More than two million Londoners are living in areas with illegal levels of air pollution, figures published today show.
More than 400,000 children are among those living in parts of the city which exceed the legal limits for pollution, according to the London Atmospheric Emissions Inventory.
The figures come ahead of the introduction of the ultra low emission zone (ULEZ) which will charge the most polluting cars, motorcycles and vans £12.50 a day to drive in the city centre, and £100 for lorries, buses and coaches.
Mayor of London Sadiq Khan said: "The introduction of the world's first 24-hour seven-day-a-week ultra low emission zone next week marks a watershed moment in our fight to clean up our filthy air.
"The data I've published today gives an even clearer picture of the urgent need to take action."
The research revealed there had been significant improvements in measured pollution levels.
Air pollution is down, with a 57% reduction in the number of hours recorded in which the city bust the legal limit for nitrogen dioxide so far this year compared to the same period last year.
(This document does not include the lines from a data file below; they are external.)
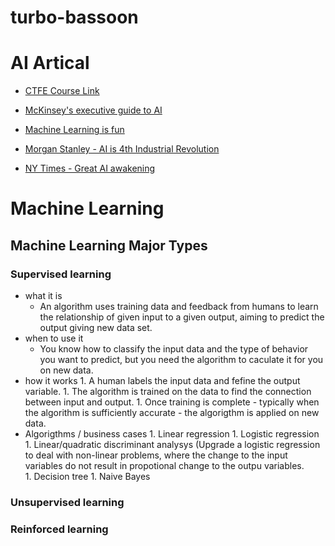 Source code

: # turbo-bassoon

# AI Artical

* [CTFE Course Link](https://my.cfte.education/courses/take/ai-in-finance-ocbc/disqus/4525866-1-1-readings)

* [McKinsey's executive guide to AI](https://www.mckinsey.com/business-functions/mckinsey-analytics/our-insights/an-executives-guide-to-ai)

* [Machine Learning is fun](https://medium.com/@ageitgey/machine-learning-is-fun-80ea3ec3c471)

* [Morgan Stanley - AI is 4th Industrial Revolution](https://pwm.morganstanley.com/therichmangroup/mediahandler/media/135091/Alpha%20Currents%20_%20AI%20and%20the%20Fourth%20Industrial%20Revolution.pdf)

* [NY Times - Great AI awakening](https://www.nytimes.com/2016/12/14/magazine/the-great-ai-awakening.html#permid=20846801)

# Machine Learning
## Machine Learning Major Types
### Supervised learning
* what it is
   * An algorithm uses training data and feedback from humans to learn the relationship of given input to a given output, aiming to predict the output giving new data set. 
* when to use it
   * You know how to classify the input data and the type of behavior you want to predict, but you need the algorithm to caculate it for you on new data. 
* how it works
      1. A human labels the input data and fefine the output variable. 
      1. The algorithm is  trained on the data to find the connection between input and output.
      1. Once training is complete - typically when the algorithm is sufficiently accurate - the algorigthm is applied on new data. 
* Algorigthms / business cases
      1. Linear regression
      1. Logistic regression
      1. Linear/quadratic discriminant analysys (Upgrade a logistic regression to deal with non-linear problems, where the change to the input variables do not result in propotional change to the outpu variables.  
      1. Decision tree
      1. Naive Bayes
### Unsupervised learning

### Reinforced learning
In the first three months of 2016, 43 monitoring sites in London recorded hours exceeding their legal limit of nitrogen dioxide - with 13 going over the annual maximum of 18 hours above the cut-off.
But so far in 2019, just 10 monitoring sites have recorded breaches of the hourly limit, and none have hit the annual maximum threshold.
Officials said hourly breaches of nitrogen dioxide limits were almost exclusively due to traffic, and the improvements are likely to be down to cleaning up Transport for London buses and drivers already complying with the ULEZ.